The challenge is usually presented to the prospective pastor by a member of the search committee in this way: “If we call you as pastor, we expect you to __________.” (Fill in the blank.) The directive may be to remove a long time staff member, do away with a worship service, or settle a disagreement that Solomon himself would avoid. Don’t fall into this trap. If you have never encountered this, let me suggest what your response should be: “Thank you for your interest. Once you have settled this concern, please call me back.”
A new pastor has enough on his or her plate without coming into the church with a commission to deal with something that present leadership has avoided. The pastor who accepts such an assignment will find his or her tenure very short, very painful, or both.
Why would a new pastor ever accept such an assignment? First, the new pastor probably has an unrealistic view of the church and the immensity of the problem. If present leaders or the former pastor have not been able to deal with this issue, one should expect that it is so deeply ingrained and explosive that addressing it will split the church wide open. The committee is looking for a hired assassin to deal with the situation, and such people are often expendable.
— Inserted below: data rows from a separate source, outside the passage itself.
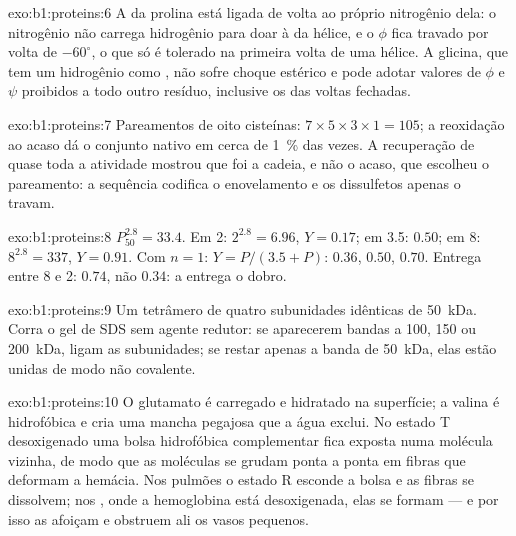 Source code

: \begin{solution}{exo:b1:proteins:6}
A  da prolina está ligada de volta ao próprio nitrogênio
dela: o nitrogênio não carrega hidrogênio para doar à  da hélice, e o $\phi$ fica travado por volta de $-60^\circ$,
o que só é tolerado na primeira volta de uma hélice. A glicina, que tem
um hidrogênio como , não sofre choque estérico e pode
adotar valores de $\phi$ e $\psi$ proibidos a todo outro resíduo,
inclusive os das voltas fechadas.
\end{solution}

\begin{solution}{exo:b1:proteins:7}
Pareamentos de oito cisteínas: $7\times 5\times 3\times 1 = 105$; a
reoxidação ao acaso dá o conjunto nativo em cerca de \qty{1}{\%} das
vezes. A recuperação de quase toda a atividade mostrou que foi a cadeia,
e não o acaso, que escolheu o pareamento: a sequência codifica o
enovelamento e os dissulfetos apenas o travam.
\end{solution}

\begin{solution}{exo:b1:proteins:8}
$P_{50}^{2.8} = 33.4$. Em 2: $2^{2.8} = 6.96$, $Y = 0.17$; em 3.5:
$0.50$; em 8: $8^{2.8} = 337$, $Y = 0.91$. Com $n = 1$: $Y =
P/(3.5 + P)$: $0.36$, $0.50$, $0.70$. Entrega entre 8 e 2: 
$0.74$, não  $0.34$: a   entrega o dobro.
\end{solution}

\begin{solution}{exo:b1:proteins:9}
Um tetrâmero de quatro subunidades idênticas de \qty{50}{kDa}. Corra o
gel de SDS sem agente redutor: se aparecerem bandas a 100, 150 ou
\qty{200}{kDa},  ligam as subunidades; se restar
apenas a banda de \qty{50}{kDa}, elas estão unidas de modo não
covalente.
\end{solution}

\begin{solution}{exo:b1:proteins:10}
O glutamato é carregado e hidratado na superfície; a valina é
hidrofóbica e cria uma mancha pegajosa que a água exclui. No estado T
desoxigenado uma bolsa hidrofóbica complementar fica exposta numa
molécula vizinha, de modo que as moléculas se grudam ponta a ponta em
fibras que deformam a hemácia. Nos pulmões o estado R esconde a bolsa e
as fibras se dissolvem; nos , onde a hemoglobina está
desoxigenada, elas se formam --- e por isso as  afoiçam e
obstruem ali os vasos pequenos.
\end{solution}

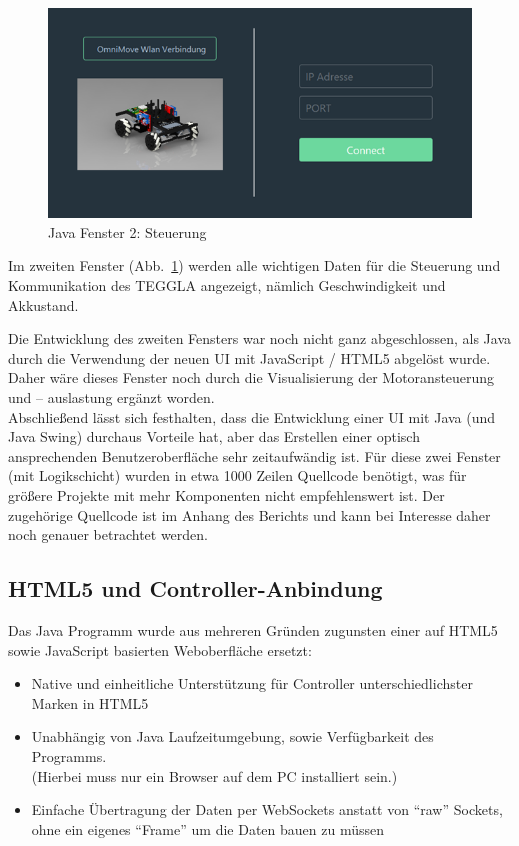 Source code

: \begin{figure}[!ht]
	\centering
	\includegraphics[width=\textwidth]{bilder/java2.png}
	\caption{Java Fenster 2: Steuerung}
	\label{bild:java2}
\end{figure}

Im zweiten Fenster (Abb.~\ref{bild:java2}) werden alle wichtigen Daten für die Steuerung
und Kommunikation des TEGGLA angezeigt, nämlich Geschwindigkeit und Akkustand.

Die Entwicklung des zweiten Fensters war noch nicht ganz abgeschlossen, als Java
durch die Verwendung der neuen UI mit JavaScript / HTML5 abgelöst wurde. Daher
wäre dieses Fenster noch durch die Visualisierung der Motoransteuerung und –
auslastung ergänzt worden.\\

Abschließend lässt sich festhalten, dass die Entwicklung einer UI mit Java (und Java Swing) durchaus Vorteile hat, aber das Erstellen einer optisch ansprechenden Benutzeroberfläche sehr zeitaufwändig ist. 
Für diese zwei Fenster (mit Logikschicht) wurden in etwa 1000 Zeilen Quellcode benötigt, was für größere Projekte mit mehr Komponenten nicht empfehlenswert ist. 
Der zugehörige Quellcode ist im Anhang des Berichts und kann bei Interesse daher noch genauer betrachtet werden.



\subsection{HTML5 und Controller-Anbindung}

Das Java Programm wurde aus mehreren Gründen zugunsten einer auf HTML5 sowie JavaScript basierten Weboberfläche ersetzt:\par

\begin{itemize}
	\item Native und einheitliche Unterstützung für Controller unterschiedlichster Marken in HTML5\par
	
	\item Unabhängig von Java Laufzeitumgebung, sowie Verfügbarkeit des Programms.\\
	(Hierbei muss nur ein Browser auf dem PC installiert sein.)\par
	
	\item Einfache Übertragung der Daten per WebSockets anstatt von ``raw''  Sockets, ohne ein eigenes ``Frame'' um die Daten bauen zu müssen
\end{itemize}\par


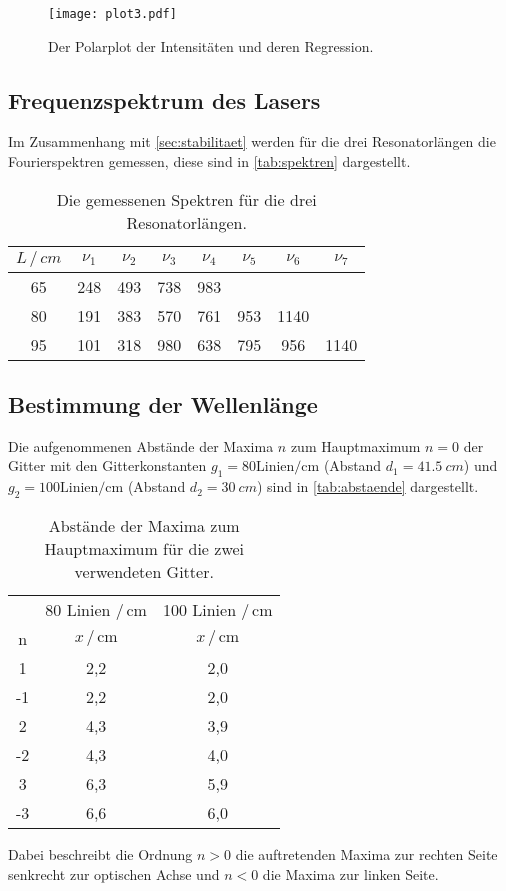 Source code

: \begin{figure}
    \centering
    \texttt{[image: plot3.pdf]}
    \caption{Der Polarplot der Intensitäten und deren Regression.}
    \label{fig:plot3}
\end{figure}


\subsection{Frequenzspektrum des Lasers} \label{sec:spektrum}
Im Zusammenhang mit \autoref{sec:stabilitaet} werden für die drei Resonatorlängen die Fourierspektren gemessen,
diese sind in \autoref{tab:spektren} dargestellt.
\begin{table}
    \centering
    \caption{Die gemessenen Spektren für die drei Resonatorlängen.}
    \label{tab:spektren}
    \begin{tabular}{c c c c c c c c}
        \toprule
        $L \, / \, cm$ & $\nu_1$ & $\nu_2$ & $\nu_3$ & $\nu_4$ & $\nu_5$ & $\nu_6$ & $\nu_7$ \\
        \midrule
           65 &  248 &  493 &  738 &  983 &       &        &        \\
           80 &  191 &  383 &  570 &  761 & 953 & 1140 &        \\
           95 &  101 &  318 &  980 &  638 & 795 &  956 & 1140 \\
        \bottomrule
    \end{tabular}
\end{table}


\subsection{Bestimmung der Wellenlänge} \label{sec:lambda}
Die aufgenommenen Abstände der Maxima $n$ zum Hauptmaximum $n = 0$ der Gitter mit den Gitterkonstanten $g_1 = 80 \text{Linien}/\mathrm{cm}$ (Abstand $d_1 = \qty{41,5}{cm}$) und
$g_2 = 100 \text{Linien}/\mathrm{cm}$ (Abstand $d_2 = \qty{30}{cm}$) sind in \autoref{tab:abstaende} dargestellt.
\begin{table}
    \centering
    \caption{Abstände der Maxima zum Hauptmaximum für die zwei verwendeten Gitter.}
    \label{tab:abstaende}
    \begin{tabular}{c c c}
        \toprule
           &  80 Linien $/ \, \mathrm{cm}$ &  100 Linien $/ \, \mathrm{cm}$ \\
         n &  $x \, / \, \mathrm{cm}$ &  $x \, / \, \mathrm{cm}$ \\
        \midrule
         1 &     2,2 &       2,0 \\
        -1 &     2,2 &       2,0 \\
         2 &     4,3 &       3,9 \\
        -2 &     4,3 &       4,0 \\
         3 &     6,3 &       5,9 \\
        -3 &     6,6 &       6,0 \\
        \bottomrule
    \end{tabular}
\end{table}
Dabei beschreibt die Ordnung $n>0$ die auftretenden Maxima zur rechten Seite
senkrecht zur optischen Achse und $n<0$ die Maxima zur linken Seite.

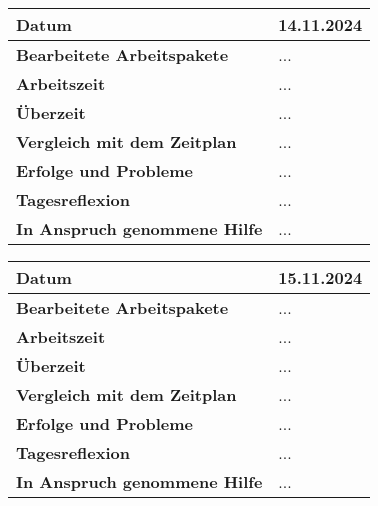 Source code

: \begin{longtable}{p{}|p{}}
	\hline
	\textbf{Datum}                       & 14.11.2024 \\
	\hline
	\textbf{Bearbeitete Arbeitspakete}   & ... \\
	\hline
	\textbf{Arbeitszeit}                 & ... \\
	\hline
	\textbf{Überzeit}                    & ... \\
	\hline
	\textbf{Vergleich mit dem Zeitplan}  & ... \\
	\hline
	\textbf{Erfolge und Probleme}        & ...
	\\
	\hline
	\textbf{Tagesreflexion}              & ...
	\\
	\hline
	\textbf{In Anspruch genommene Hilfe} & ... \\
	\hline
\end{longtable}\label{tab:arbeitsprotokoll-tag6}
\newpage

\begin{longtable}{p{}|p{}}
	\hline
	\textbf{Datum}                       & 15.11.2024 \\
	\hline
	\textbf{Bearbeitete Arbeitspakete}   & ... \\
	\hline
	\textbf{Arbeitszeit}                 & ... \\
	\hline
	\textbf{Überzeit}                    & ... \\
	\hline
	\textbf{Vergleich mit dem Zeitplan}  & ... \\
	\hline
	\textbf{Erfolge und Probleme}        & ...
	\\
	\hline
	\textbf{Tagesreflexion}              & ...
	\\
	\hline
	\textbf{In Anspruch genommene Hilfe} & ... \\
	\hline
\end{longtable}\label{tab:arbeitsprotokoll-tag7}
\newpage


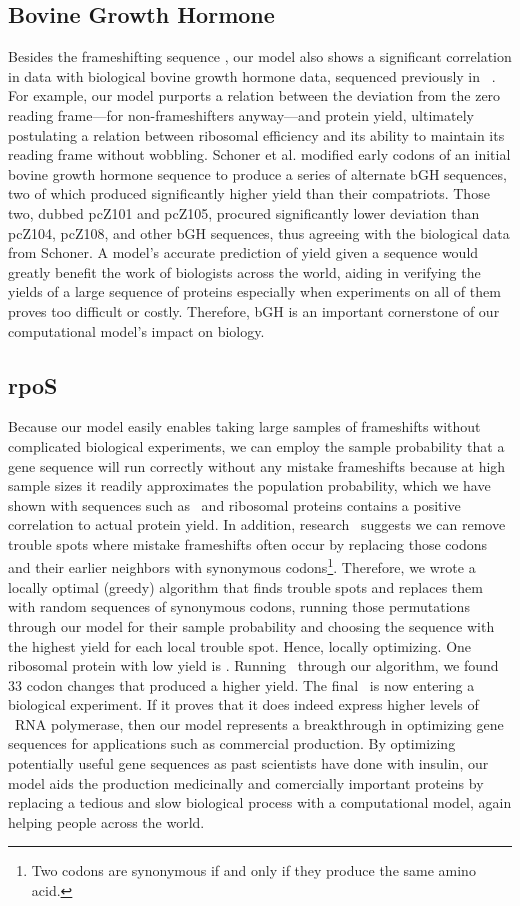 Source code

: \documentclass[12pt, draft]{article}
\begin{document}
\subsection{Bovine Growth Hormone}
Besides the frameshifting sequence \prfB, our model also shows a significant correlation in data with biological
bovine growth hormone data, sequenced previously in \ecoli~\cite{schoner:bgh}. For example, our model purports a relation
between the deviation from the zero reading frame---for non-frameshifters anyway---and protein yield, ultimately postulating
a relation between ribosomal efficiency and its ability to maintain its reading frame without wobbling. Schoner et al.
modified early codons of an initial bovine growth hormone sequence to produce a series of alternate bGH sequences,
two of which produced significantly higher yield than their compatriots. Those two, dubbed pcZ101 and pcZ105, procured significantly
lower deviation than pcZ104, pcZ108, and other bGH sequences, thus agreeing with the biological data from Schoner.
A model's accurate prediction of yield given a sequence would greatly benefit the work of biologists across the world,
aiding in verifying the yields of a large sequence of proteins especially when experiments on all of them proves too difficult
or costly. Therefore, bGH is an important cornerstone of our computational model's impact on biology.

\subsection{rpoS}
Because our model easily enables taking large samples of frameshifts without complicated biological experiments,
we can employ the sample probability that a gene sequence will run correctly without any mistake frameshifts because
at high sample sizes it readily approximates the population probability, which we have shown with sequences such as
\prfB\ and ribosomal proteins contains a positive correlation to actual protein yield. In addition, research~\cite{rare:yield}
suggests we can remove trouble spots where mistake frameshifts often occur by replacing those codons and their
earlier neighbors with synonymous codons\footnote{Two codons are synonymous if and only if they produce the same amino acid.}.
Therefore, we wrote a locally optimal (greedy) algorithm that finds trouble spots and replaces them with random sequences
of synonymous codons, running those permutations through our model for their sample probability and choosing the
sequence with the highest yield for each local trouble spot. Hence, locally optimizing. One ribosomal protein with
low yield is \rpoS. Running \rpoS\ through our algorithm, we found 33 codon changes that produced a higher yield.
The final \rpoS\ is now entering a biological experiment. If it proves that it does indeed express higher levels
of \rpoS\ RNA polymerase, then our model represents a breakthrough in optimizing gene sequences for applications
such as commercial production. By optimizing potentially useful gene sequences as past scientists have done with
insulin, our model aids the production medicinally and comercially important proteins by replacing a tedious and slow
biological process with a computational model, again helping people across the world.

\footnotesize
\begin{singlespace}
  
\end{singlespace}
\end{document}
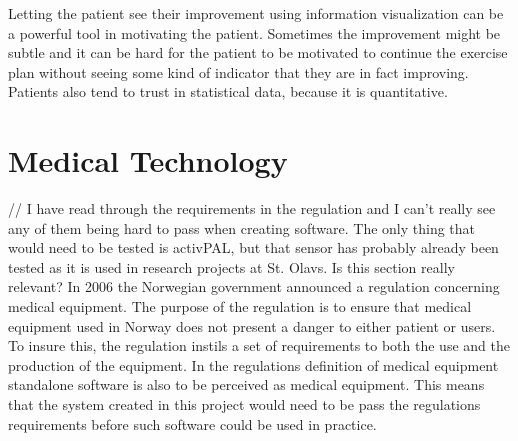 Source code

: Letting the patient see their improvement using information visualization can be a powerful tool in motivating the patient. Sometimes the improvement might be subtle and it can be hard for the patient to be motivated to continue the exercise plan without seeing some kind of indicator that they are in fact improving. Patients also tend to trust in statistical data, because it is quantitative. 

\section{Medical Technology}
// I have read through the requirements in the regulation and I can't really see any of them being hard to pass when creating software. The only thing that would need to be tested is activPAL, but that sensor has probably already been tested as it is used in research projects at St. Olavs. Is this section really relevant?
In 2006 the Norwegian government announced a regulation concerning medical equipment. The purpose of the regulation is to ensure that medical equipment used in Norway does not present a danger to either patient or users. To insure this, the regulation instils a set of requirements to both the use and the production of the equipment. In the regulations definition of medical equipment standalone software is also to be perceived as medical equipment. This means that the system created in this project would need to be pass the regulations requirements before such software could be used in practice. 
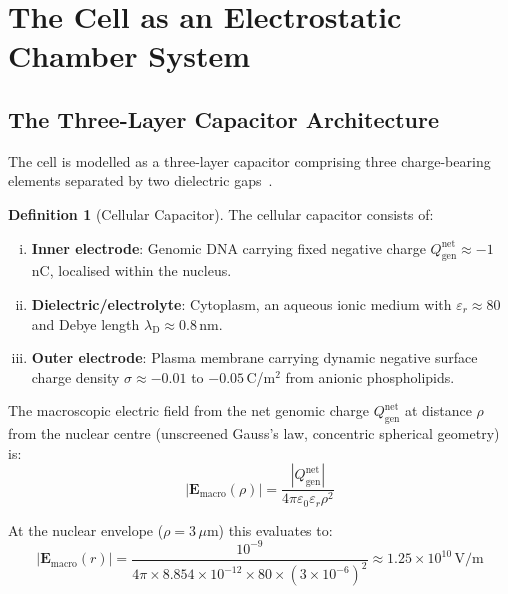 \documentclass[11pt,twocolumn,a4paper]{article}
\theoremstyle{definition}
\newtheorem{definition}[theorem]{Definition}
\theoremstyle{remark}
\newcommand{\lD}{\lambda_{\mathrm{D}}}
\newcommand{\Qgen}{Q_{\mathrm{gen}}}
\newcommand{\eps}{\varepsilon}
\newcommand{\epsz}{\varepsilon_{0}}
\newcommand{\vv}[1]{\boldsymbol{#1}}
\newcommand{\abs}[1]{\left|#1\right|}
\begin{document}
\section{The Cell as an Electrostatic Chamber System}
\label{sec:chambers}

\subsection{The Three-Layer Capacitor Architecture}

The cell is modelled as a three-layer capacitor comprising three charge-bearing elements separated by two dielectric gaps~\cite{McLaughlin1989,Bhaskara2010}.

\begin{definition}[Cellular Capacitor]
The cellular capacitor consists of:
\begin{enumerate}[(i)]
  \item \textbf{Inner electrode}: Genomic DNA carrying fixed negative charge $\Qgen^{\mathrm{net}} \approx -1$\,nC, localised within the nucleus.
  \item \textbf{Dielectric/electrolyte}: Cytoplasm, an aqueous ionic medium with $\eps_r \approx 80$ and Debye length $\lD \approx 0.8$\,nm.
  \item \textbf{Outer electrode}: Plasma membrane carrying dynamic negative surface charge density $\sigma \approx -0.01$ to $-0.05$\,C/m$^2$ from anionic phospholipids.
\end{enumerate}
\end{definition}

The macroscopic electric field from the net genomic charge $\Qgen^{\mathrm{net}}$ at distance $\rho$ from the nuclear centre (unscreened Gauss's law, concentric spherical geometry) is:
\begin{equation}
  \abs{\vv{E}_{\mathrm{macro}}(\rho)} = \frac{\abs{\Qgen^{\mathrm{net}}}}{4\pi \epsz \eps_r \rho^2}
  \label{eq:cytoplasmic_field}
\end{equation}

At the nuclear envelope ($\rho = 3\,\mu$m) this evaluates to:
\begin{equation}
  \abs{\vv{E}_{\mathrm{macro}}(r)} = \frac{10^{-9}}{4\pi \times 8.854 \times 10^{-12} \times 80 \times (3 \times 10^{-6})^2} \approx 1.25 \times 10^{10}\,\mathrm{V/m}
\end{equation}
\end{document}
Second, the new pastor may have an inflated sense of his or her own ability to work with people and deal with difficult situations. This may have been true in the new pastor’s previous church but probably only because he or she had invested in the people there and gained credibility in that particular congregation. Such credibility is rarely transferable without an equal amount of work in the new setting.
Third, the new pastor may be desperate for a place of service so is he or she is willing to accept the commission. As Alexander Pope wrote, “Fools rush in where angels fear to tread.” Don’t be foolish.
The prospective pastor should listen to the committee with a problem and remember, “There has been only one Savior in this world and you are not Him.”